Первый кубанский («Ледяной») поход - Сергей Владимирович Волков
Утром пришлось выдержать тяжелый бой. Колонна наша запоздала. И вместо того, чтобы подойти к станице в темноте, оказалась перед железнодорожной насыпью на рассвете. Большевики увидели и открыли огонь. Подошел бронированный поезд. По тону, которым говорил капитан, мне показалось, что он скрывает что-то от меня. Мне было страшно спросить. «Ваши целы, – сказал капитан. – Младший заболел что-то, лежит в околотке.

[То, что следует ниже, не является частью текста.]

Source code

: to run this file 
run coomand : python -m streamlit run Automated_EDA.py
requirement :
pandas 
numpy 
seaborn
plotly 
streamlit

А наши еще не пришли. Нужно послать им перекусить», – добавил он, все так же сумрачно вставая и подходя к окну, где лежала на подоконнике жареная курица и каравай хлеба. Оконные стекла задрожали в комнате. Где-то поблизости разорвался снаряд. Я вышел на улицу и пошел отыскивать перевязочный пункт. Обстрел станицы продолжался. То тут, то там раздавались разрывы. Жители прятались в домах.
На улице изредка встречались прохожие. Я прошел мимо убитой лошади, валявшейся с закинутой головой. Кто-то указал мне дом, где помещался околоток. Я направился туда. Трах! – раздалось за несколько домов от меня. Как будто сверкнула молния, и клубы дыма показались среди деревьев, в глубине двора. Люди выбежали из хаты. Пламя охватило стог сена.
Дом, где помещался перевязочный пункт, был совсем недалеко. Я вошел. Во дворе стояли и сидели раненые, в куче были сложены кровати, скамьи, столы, вынесенные из дома; у открытой двери ведро, забрызганное кровью, брошены окровавленные тряпки, марли. В низкой передней на глиняном полу один возле другого прижались раненые. Лицо одного мне бросилось в глаза – мужественное, молодое. Усы выбриты. Резкие очертания сжатых губ и сосредоточенный взгляд. Рука положена на согнутое колено. Он, видимо, превозмогал нестерпимую боль. Стонов не было. Он молча ждал своей очереди. В следующей комнате, откуда была вынесена вся мебель, стояли посередине два сдвинутых стола. На столе лежало оголенное темно-бронзовое тело. Босые ноги выступали с грязными пальцами вверх, за конец стола. Доктор в белом фартуке, с засученными рукавами, нагнувшись, ощупывал пальцами вздутый живот. Две сестры в белых передниках поддерживали раненого.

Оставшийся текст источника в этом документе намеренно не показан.